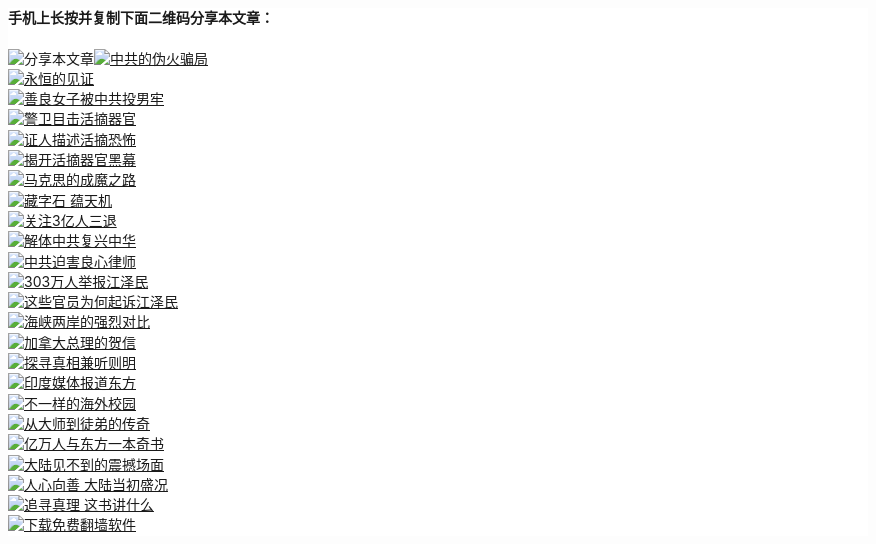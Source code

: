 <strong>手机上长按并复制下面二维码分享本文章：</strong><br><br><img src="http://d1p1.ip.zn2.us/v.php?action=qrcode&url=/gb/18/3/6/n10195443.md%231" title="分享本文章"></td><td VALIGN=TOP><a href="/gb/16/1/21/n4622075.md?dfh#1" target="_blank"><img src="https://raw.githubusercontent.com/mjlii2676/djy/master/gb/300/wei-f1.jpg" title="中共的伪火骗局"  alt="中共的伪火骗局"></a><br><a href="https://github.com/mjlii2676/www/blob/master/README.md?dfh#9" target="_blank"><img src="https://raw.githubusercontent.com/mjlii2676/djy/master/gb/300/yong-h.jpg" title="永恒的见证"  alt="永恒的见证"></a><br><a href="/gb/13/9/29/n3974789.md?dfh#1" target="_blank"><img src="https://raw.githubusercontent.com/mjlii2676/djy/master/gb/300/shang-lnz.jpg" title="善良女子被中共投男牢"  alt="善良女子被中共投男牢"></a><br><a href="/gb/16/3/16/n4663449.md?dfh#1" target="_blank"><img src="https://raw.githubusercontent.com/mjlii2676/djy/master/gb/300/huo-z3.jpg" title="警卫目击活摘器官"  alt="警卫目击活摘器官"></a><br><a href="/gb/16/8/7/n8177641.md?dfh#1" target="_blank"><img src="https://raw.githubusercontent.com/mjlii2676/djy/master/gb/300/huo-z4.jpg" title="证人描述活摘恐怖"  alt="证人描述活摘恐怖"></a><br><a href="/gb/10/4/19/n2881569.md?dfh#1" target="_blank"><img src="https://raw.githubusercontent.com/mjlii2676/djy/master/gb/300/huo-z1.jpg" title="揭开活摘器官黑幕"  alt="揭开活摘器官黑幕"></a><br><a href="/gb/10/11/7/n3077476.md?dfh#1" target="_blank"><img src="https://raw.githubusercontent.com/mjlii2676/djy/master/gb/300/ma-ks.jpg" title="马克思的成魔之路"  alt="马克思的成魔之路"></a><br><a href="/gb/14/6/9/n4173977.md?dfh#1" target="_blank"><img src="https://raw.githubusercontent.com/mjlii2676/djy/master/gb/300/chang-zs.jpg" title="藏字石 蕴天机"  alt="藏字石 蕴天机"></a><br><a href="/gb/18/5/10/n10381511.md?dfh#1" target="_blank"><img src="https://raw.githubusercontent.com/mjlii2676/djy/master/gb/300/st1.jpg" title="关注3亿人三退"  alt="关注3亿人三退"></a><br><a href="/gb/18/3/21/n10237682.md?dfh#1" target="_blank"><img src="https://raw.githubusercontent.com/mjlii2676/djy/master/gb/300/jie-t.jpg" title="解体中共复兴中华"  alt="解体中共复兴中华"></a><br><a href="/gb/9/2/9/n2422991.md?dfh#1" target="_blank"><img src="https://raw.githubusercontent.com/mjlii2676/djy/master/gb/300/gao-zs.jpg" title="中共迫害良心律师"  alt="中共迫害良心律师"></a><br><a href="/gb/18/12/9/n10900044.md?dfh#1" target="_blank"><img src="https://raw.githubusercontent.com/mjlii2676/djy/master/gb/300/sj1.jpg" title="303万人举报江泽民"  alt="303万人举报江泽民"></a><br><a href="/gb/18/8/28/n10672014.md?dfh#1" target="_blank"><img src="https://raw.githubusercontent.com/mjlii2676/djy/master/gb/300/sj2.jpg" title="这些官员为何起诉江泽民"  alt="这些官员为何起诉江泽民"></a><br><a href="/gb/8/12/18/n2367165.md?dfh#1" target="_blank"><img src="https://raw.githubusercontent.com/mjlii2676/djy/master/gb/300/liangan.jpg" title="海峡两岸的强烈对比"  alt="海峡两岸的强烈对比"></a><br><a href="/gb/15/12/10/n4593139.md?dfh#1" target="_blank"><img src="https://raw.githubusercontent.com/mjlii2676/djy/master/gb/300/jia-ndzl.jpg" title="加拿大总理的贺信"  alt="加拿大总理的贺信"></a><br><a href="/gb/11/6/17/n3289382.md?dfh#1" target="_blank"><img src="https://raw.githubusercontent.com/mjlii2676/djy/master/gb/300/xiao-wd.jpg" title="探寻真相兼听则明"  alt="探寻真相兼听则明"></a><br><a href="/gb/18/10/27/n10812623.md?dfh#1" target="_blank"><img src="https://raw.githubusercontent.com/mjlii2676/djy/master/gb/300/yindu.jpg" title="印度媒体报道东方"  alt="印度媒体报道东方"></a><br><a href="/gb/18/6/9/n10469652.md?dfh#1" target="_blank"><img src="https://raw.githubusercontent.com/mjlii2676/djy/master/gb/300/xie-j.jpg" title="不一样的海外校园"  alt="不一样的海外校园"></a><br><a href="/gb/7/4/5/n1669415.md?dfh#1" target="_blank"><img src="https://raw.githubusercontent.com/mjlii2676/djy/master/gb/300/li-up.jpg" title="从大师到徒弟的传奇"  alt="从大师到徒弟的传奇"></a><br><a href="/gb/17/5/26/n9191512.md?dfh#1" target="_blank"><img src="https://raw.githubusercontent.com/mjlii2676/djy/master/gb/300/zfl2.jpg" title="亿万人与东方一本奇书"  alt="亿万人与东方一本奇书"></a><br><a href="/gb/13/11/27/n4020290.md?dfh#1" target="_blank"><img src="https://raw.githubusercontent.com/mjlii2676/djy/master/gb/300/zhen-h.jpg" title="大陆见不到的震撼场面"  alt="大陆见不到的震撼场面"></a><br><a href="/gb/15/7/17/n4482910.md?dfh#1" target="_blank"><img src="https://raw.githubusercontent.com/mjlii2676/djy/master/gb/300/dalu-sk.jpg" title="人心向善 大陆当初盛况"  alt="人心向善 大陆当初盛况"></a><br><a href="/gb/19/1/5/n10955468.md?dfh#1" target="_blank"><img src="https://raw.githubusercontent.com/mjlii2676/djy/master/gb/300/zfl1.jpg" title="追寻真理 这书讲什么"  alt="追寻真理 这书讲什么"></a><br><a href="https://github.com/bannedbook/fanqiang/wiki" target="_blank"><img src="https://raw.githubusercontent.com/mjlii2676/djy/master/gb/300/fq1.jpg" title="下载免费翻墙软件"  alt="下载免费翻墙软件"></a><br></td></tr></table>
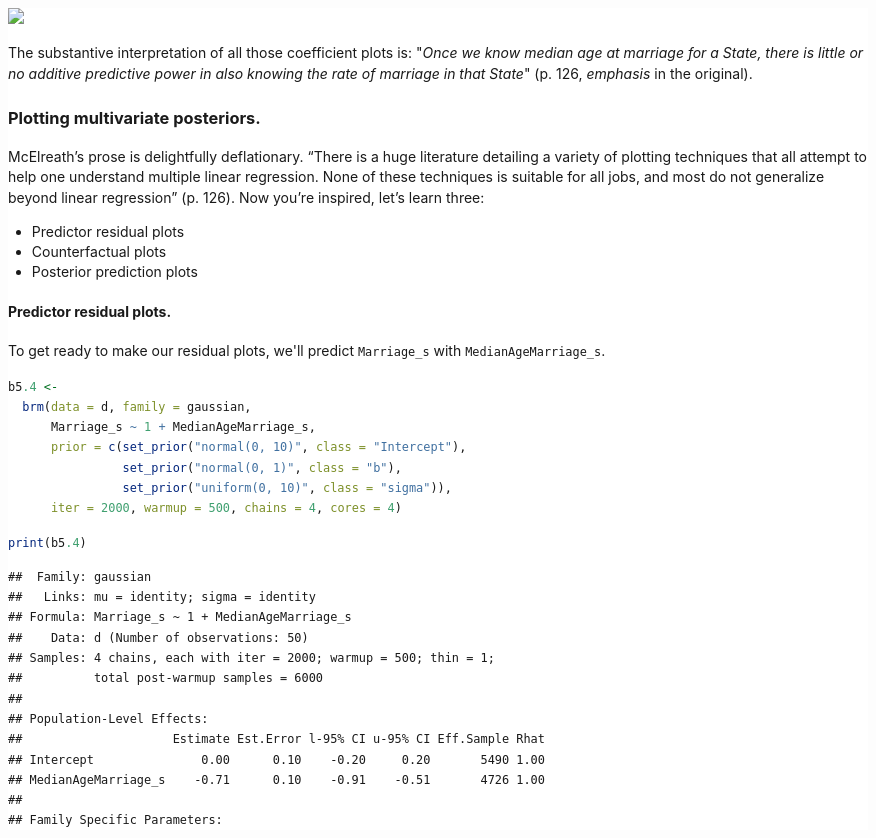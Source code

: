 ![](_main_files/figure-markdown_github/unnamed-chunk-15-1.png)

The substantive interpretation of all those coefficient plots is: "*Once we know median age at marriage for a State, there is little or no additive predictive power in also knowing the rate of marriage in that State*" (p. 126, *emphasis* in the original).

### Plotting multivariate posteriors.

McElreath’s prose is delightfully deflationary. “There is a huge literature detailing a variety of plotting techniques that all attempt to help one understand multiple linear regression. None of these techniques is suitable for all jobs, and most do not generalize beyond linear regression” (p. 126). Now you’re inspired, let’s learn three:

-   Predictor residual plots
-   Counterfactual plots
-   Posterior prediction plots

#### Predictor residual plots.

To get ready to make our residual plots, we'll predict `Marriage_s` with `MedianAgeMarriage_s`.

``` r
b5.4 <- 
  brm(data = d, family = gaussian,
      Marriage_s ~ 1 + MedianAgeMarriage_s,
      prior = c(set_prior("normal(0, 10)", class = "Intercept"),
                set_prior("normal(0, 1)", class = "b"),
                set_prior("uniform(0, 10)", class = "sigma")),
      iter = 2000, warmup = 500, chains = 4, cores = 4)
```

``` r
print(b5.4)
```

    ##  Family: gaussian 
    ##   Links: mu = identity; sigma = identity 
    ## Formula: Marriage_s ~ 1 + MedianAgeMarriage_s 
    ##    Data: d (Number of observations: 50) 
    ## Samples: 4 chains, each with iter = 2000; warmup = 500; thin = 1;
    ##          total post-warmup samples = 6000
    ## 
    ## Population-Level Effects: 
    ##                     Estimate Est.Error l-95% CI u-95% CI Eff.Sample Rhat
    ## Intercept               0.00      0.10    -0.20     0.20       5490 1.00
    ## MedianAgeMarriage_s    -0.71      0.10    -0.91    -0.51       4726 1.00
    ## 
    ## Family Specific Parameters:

• [Problem to work on]: For the span from the line containing "## Samples: 4" through the last line of the entries above, transcribe each line exactly and leave out everything else.

• [Exercise result]:
    ## Samples: 4 chains, each with iter = 2000; warmup = 500; thin = 1;
    ##          total post-warmup samples = 6000
    ## 
    ## Population-Level Effects: 
    ##                     Estimate Est.Error l-95% CI u-95% CI Eff.Sample Rhat
    ## Intercept               0.00      0.10    -0.20     0.20       5490 1.00
    ## MedianAgeMarriage_s    -0.71      0.10    -0.91    -0.51       4726 1.00
    ## 
    ## Family Specific Parameters:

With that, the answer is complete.